Phishing Detection

The goal of this project is to apply multilayer feedforward neural networks to phishing email detection and evaluate the effectiveness of this approach. We design the feature set, process the phishing dataset, and implement the neural network (NN) systems. We then use cross validation to evaluate the performance of NNs with different numbers of hidden units and activation functions. We also compare the performance of NNs with other major machine learning algorithms. From the statistical analysis, we conclude that NNs with an appropriate number of hidden units can achieve satisfactory accuracy even when the training examples are scarce. Moreover, our feature selection is effective in capturing the characteristics of phishing emails, as most machine learning algorithms can yield reasonable results with it.

The full report: Phishing Detection Using Neural Network.

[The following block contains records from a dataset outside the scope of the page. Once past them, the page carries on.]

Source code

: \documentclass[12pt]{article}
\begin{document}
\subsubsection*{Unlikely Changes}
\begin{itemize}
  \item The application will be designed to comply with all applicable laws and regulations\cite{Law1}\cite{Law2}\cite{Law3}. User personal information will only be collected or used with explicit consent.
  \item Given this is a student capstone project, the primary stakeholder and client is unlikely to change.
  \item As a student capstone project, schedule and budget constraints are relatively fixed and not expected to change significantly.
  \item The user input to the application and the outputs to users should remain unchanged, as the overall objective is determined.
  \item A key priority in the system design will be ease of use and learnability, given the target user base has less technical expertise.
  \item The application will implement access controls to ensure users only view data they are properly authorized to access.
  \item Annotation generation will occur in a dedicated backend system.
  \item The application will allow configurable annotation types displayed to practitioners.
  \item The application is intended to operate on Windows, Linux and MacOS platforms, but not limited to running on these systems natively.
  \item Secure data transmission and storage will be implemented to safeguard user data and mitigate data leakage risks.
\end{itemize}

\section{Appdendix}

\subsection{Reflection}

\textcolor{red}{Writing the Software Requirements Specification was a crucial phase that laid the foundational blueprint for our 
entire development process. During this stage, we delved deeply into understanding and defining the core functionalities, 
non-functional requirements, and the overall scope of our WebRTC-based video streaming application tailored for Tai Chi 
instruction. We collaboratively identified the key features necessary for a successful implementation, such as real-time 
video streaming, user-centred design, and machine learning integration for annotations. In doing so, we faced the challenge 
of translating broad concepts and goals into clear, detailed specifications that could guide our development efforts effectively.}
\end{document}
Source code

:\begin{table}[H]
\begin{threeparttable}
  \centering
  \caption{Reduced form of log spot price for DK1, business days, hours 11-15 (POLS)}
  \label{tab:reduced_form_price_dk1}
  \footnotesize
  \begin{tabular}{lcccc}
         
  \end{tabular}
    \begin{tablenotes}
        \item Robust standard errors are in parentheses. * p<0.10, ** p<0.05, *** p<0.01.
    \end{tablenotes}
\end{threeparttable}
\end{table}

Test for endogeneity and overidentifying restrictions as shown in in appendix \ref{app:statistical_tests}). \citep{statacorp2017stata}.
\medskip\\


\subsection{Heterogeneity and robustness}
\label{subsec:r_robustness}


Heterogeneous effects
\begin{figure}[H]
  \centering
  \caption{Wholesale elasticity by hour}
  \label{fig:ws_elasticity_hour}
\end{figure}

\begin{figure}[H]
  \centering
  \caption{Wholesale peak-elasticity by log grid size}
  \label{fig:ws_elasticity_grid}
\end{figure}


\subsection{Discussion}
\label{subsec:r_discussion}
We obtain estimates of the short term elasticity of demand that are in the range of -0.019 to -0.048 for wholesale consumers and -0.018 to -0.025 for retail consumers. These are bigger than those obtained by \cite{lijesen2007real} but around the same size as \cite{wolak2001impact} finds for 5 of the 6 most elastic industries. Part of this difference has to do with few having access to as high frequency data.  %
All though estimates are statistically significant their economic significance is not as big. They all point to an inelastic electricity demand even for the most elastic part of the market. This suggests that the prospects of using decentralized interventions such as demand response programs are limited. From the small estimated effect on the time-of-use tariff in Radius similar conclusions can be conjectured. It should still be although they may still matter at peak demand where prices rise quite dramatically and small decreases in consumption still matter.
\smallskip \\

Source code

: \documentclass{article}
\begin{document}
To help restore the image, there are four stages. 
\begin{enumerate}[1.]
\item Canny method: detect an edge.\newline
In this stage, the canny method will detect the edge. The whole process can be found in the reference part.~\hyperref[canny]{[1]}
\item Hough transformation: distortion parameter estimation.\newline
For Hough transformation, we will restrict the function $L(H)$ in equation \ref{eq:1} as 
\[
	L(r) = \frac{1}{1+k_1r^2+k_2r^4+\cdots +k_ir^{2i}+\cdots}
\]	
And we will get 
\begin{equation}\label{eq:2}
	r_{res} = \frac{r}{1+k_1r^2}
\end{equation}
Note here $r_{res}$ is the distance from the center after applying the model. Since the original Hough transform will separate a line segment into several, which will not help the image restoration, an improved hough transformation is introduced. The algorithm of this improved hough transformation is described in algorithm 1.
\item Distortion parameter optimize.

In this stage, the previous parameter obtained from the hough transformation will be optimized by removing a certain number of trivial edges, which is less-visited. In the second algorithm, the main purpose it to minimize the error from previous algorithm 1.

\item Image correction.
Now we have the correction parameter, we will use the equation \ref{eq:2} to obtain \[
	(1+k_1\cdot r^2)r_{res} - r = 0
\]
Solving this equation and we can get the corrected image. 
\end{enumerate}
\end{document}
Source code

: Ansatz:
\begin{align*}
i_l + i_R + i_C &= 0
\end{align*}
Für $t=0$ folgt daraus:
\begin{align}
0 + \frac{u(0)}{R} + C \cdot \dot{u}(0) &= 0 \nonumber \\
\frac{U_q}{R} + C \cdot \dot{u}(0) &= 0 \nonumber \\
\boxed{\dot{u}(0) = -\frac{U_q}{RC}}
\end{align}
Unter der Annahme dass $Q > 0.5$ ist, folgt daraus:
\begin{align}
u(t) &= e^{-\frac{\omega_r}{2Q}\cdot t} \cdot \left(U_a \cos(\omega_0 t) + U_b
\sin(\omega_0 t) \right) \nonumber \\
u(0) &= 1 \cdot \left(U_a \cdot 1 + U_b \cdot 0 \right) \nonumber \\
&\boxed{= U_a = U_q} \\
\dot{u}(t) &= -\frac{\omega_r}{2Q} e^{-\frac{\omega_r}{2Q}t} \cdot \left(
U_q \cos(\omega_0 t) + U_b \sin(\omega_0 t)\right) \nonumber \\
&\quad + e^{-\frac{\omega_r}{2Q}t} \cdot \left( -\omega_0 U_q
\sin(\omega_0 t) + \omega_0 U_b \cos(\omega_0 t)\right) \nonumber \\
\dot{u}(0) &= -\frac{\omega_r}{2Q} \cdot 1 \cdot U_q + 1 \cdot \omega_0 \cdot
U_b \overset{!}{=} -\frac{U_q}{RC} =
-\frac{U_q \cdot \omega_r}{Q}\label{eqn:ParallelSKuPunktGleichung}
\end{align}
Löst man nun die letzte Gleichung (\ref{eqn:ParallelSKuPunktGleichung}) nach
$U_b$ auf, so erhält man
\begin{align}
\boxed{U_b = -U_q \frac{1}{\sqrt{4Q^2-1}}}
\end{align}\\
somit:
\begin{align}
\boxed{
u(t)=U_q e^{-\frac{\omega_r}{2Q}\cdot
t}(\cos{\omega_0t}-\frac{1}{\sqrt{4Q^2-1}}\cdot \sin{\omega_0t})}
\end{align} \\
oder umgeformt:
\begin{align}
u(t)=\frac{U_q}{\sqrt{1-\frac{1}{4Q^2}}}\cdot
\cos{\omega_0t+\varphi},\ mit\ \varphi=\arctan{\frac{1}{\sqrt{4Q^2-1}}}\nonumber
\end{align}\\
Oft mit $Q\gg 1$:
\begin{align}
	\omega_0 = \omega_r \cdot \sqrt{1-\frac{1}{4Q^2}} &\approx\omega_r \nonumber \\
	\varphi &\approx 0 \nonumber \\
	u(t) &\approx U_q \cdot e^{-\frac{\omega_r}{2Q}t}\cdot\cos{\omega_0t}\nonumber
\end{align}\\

In the summer of 2011, I was one of the three students selected from the Joint Degree program to go to University College Dublin, Ireland for an internship. I was assigned to an individual project to learn about Neural Network and apply it to the problem of phishing detection. It was my first time to touch the concept of machine learning, and I taught myself by reading books and materials online. Eventually I was able to understand the concepts, wrote some simple scripts to process the data, and built a basic NN.

In the fall of 2012, I came to Stanford, and took CS229 Machine Learning by Andrew Ng. I learned more machine learning algorithms, the theories of how they work and more rigorous evaluation methods. My project partner and I were interested in the phishing detection problem, and decided to take the very basic work I had done further with the new knowledge we learned in class.

In the next fall, I was a TA for CS229.